• _WHAT IS EXPECTED_
Within the data that follows, how many lines carry the string "Avatar"? Give the number alone.

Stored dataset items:
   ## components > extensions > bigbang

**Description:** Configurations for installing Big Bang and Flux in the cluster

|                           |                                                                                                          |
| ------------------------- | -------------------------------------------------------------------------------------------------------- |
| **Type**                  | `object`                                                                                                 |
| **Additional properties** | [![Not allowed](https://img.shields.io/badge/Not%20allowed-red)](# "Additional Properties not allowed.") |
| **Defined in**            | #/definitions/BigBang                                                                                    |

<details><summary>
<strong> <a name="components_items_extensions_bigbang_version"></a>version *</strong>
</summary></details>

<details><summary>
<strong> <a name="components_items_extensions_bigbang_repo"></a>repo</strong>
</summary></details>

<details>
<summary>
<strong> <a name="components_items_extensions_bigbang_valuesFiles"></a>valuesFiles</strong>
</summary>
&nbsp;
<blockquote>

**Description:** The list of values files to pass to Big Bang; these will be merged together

--

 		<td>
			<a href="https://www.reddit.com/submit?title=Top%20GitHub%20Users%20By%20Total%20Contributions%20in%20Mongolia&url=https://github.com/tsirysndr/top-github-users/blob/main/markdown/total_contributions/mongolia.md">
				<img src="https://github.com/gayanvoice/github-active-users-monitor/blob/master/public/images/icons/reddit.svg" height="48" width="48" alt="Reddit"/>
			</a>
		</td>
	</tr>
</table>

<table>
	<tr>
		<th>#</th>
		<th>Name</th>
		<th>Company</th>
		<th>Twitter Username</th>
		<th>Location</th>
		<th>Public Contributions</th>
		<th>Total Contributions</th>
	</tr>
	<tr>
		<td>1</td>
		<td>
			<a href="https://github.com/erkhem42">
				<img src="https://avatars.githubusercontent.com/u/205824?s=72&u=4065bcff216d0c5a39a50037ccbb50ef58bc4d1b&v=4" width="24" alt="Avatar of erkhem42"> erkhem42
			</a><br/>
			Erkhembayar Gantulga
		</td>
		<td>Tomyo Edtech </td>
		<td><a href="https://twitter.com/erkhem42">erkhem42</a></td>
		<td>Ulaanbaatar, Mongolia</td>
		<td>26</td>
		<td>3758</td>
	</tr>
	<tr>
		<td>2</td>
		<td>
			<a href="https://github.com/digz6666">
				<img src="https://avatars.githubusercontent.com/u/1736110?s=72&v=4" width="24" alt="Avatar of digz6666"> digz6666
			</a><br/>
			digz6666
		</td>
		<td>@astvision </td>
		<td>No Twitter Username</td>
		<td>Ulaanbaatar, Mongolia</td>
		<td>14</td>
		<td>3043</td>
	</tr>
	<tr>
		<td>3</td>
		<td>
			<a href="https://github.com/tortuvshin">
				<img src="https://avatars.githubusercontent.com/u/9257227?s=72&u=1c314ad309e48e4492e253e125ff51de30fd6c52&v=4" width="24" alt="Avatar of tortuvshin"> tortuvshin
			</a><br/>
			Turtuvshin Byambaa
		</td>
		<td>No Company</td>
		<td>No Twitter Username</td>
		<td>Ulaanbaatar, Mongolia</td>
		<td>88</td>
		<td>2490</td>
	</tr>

• _REPLY TO THE EXERCISE_
3